▸ **Task description**: Your answer should be each line of the entries that contains the word "métrico", copied in full.

Stored records:
»»

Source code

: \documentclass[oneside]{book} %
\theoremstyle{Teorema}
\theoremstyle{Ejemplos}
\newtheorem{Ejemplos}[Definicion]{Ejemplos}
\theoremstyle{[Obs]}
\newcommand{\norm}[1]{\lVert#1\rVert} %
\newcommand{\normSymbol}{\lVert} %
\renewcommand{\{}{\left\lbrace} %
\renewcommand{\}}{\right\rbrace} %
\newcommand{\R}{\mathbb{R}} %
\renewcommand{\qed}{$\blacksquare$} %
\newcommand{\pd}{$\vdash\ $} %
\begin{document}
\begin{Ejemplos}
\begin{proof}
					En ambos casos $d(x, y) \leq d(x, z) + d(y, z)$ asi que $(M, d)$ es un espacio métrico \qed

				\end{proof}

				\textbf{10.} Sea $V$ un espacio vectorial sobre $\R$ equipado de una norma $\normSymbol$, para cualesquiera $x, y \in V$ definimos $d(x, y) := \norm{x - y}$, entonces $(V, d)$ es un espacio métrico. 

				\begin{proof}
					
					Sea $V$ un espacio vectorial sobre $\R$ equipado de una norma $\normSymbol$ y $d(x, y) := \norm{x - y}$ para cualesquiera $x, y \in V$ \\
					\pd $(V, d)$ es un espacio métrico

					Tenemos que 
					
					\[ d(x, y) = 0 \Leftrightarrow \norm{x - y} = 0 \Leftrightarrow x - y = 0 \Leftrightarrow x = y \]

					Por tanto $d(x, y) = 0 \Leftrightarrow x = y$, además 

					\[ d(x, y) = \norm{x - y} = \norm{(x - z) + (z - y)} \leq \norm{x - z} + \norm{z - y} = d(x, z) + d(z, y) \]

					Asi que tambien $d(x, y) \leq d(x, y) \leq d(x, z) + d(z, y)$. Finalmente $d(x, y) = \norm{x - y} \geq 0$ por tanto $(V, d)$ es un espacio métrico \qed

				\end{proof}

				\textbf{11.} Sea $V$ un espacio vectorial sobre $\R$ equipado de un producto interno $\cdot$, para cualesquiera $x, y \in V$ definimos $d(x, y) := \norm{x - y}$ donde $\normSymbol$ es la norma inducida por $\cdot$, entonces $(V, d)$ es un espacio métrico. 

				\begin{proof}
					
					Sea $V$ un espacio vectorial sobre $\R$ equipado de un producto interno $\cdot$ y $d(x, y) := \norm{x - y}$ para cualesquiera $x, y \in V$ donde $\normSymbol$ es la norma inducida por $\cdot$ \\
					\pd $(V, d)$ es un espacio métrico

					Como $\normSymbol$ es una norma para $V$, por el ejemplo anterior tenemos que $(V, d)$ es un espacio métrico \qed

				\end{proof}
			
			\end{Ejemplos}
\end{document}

««

▸ **Task response**:
					En ambos casos $d(x, y) \leq d(x, z) + d(y, z)$ asi que $(M, d)$ es un espacio métrico \qed
				\textbf{10.} Sea $V$ un espacio vectorial sobre $\R$ equipado de una norma $\normSymbol$, para cualesquiera $x, y \in V$ definimos $d(x, y) := \norm{x - y}$, entonces $(V, d)$ es un espacio métrico. 
					\pd $(V, d)$ es un espacio métrico
					Asi que tambien $d(x, y) \leq d(x, y) \leq d(x, z) + d(z, y)$. Finalmente $d(x, y) = \norm{x - y} \geq 0$ por tanto $(V, d)$ es un espacio métrico \qed
				\textbf{11.} Sea $V$ un espacio vectorial sobre $\R$ equipado de un producto interno $\cdot$, para cualesquiera $x, y \in V$ definimos $d(x, y) := \norm{x - y}$ donde $\normSymbol$ es la norma inducida por $\cdot$, entonces $(V, d)$ es un espacio métrico. 
					\pd $(V, d)$ es un espacio métrico
					Como $\normSymbol$ es una norma para $V$, por el ejemplo anterior tenemos que $(V, d)$ es un espacio métrico \qed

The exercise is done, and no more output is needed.